Work required
Reply with one number only: the count of lines below that contain the word "Nest".
━━━━━━━━━━
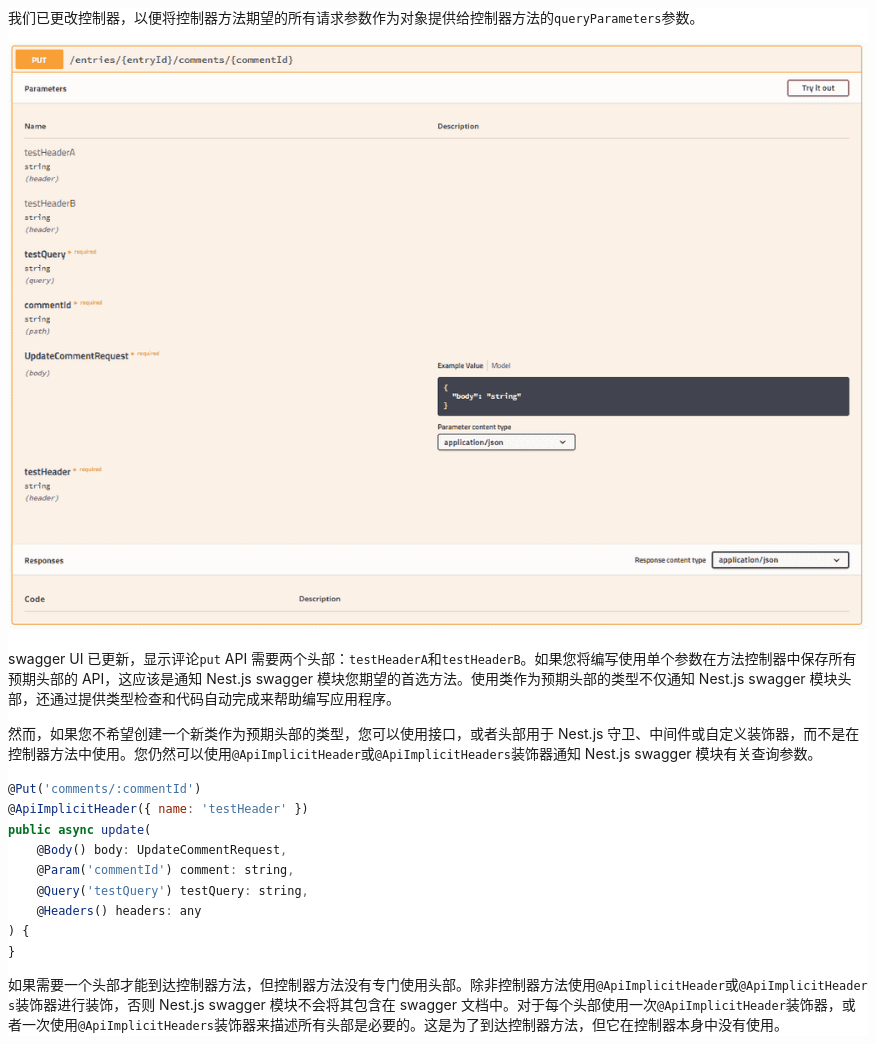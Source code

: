 我们已更改控制器，以便将控制器方法期望的所有请求参数作为对象提供给控制器方法的`queryParameters`参数。

![评论放置 Swagger 示例](img/comment-put-swagger-example5.png)

swagger UI 已更新，显示评论`put` API 需要两个头部：`testHeaderA`和`testHeaderB`。如果您将编写使用单个参数在方法控制器中保存所有预期头部的 API，这应该是通知 Nest.js swagger 模块您期望的首选方法。使用类作为预期头部的类型不仅通知 Nest.js swagger 模块头部，还通过提供类型检查和代码自动完成来帮助编写应用程序。

然而，如果您不希望创建一个新类作为预期头部的类型，您可以使用接口，或者头部用于 Nest.js 守卫、中间件或自定义装饰器，而不是在控制器方法中使用。您仍然可以使用`@ApiImplicitHeader`或`@ApiImplicitHeaders`装饰器通知 Nest.js swagger 模块有关查询参数。

```js
@Put('comments/:commentId')
@ApiImplicitHeader({ name: 'testHeader' })
public async update(
    @Body() body: UpdateCommentRequest,
    @Param('commentId') comment: string,
    @Query('testQuery') testQuery: string,
    @Headers() headers: any
) {
}

```

如果需要一个头部才能到达控制器方法，但控制器方法没有专门使用头部。除非控制器方法使用`@ApiImplicitHeader`或`@ApiImplicitHeaders`装饰器进行装饰，否则 Nest.js swagger 模块不会将其包含在 swagger 文档中。对于每个头部使用一次`@ApiImplicitHeader`装饰器，或者一次使用`@ApiImplicitHeaders`装饰器来描述所有头部是必要的。这是为了到达控制器方法，但它在控制器本身中没有使用。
━━━━━━━━━━
Response to this exercise
3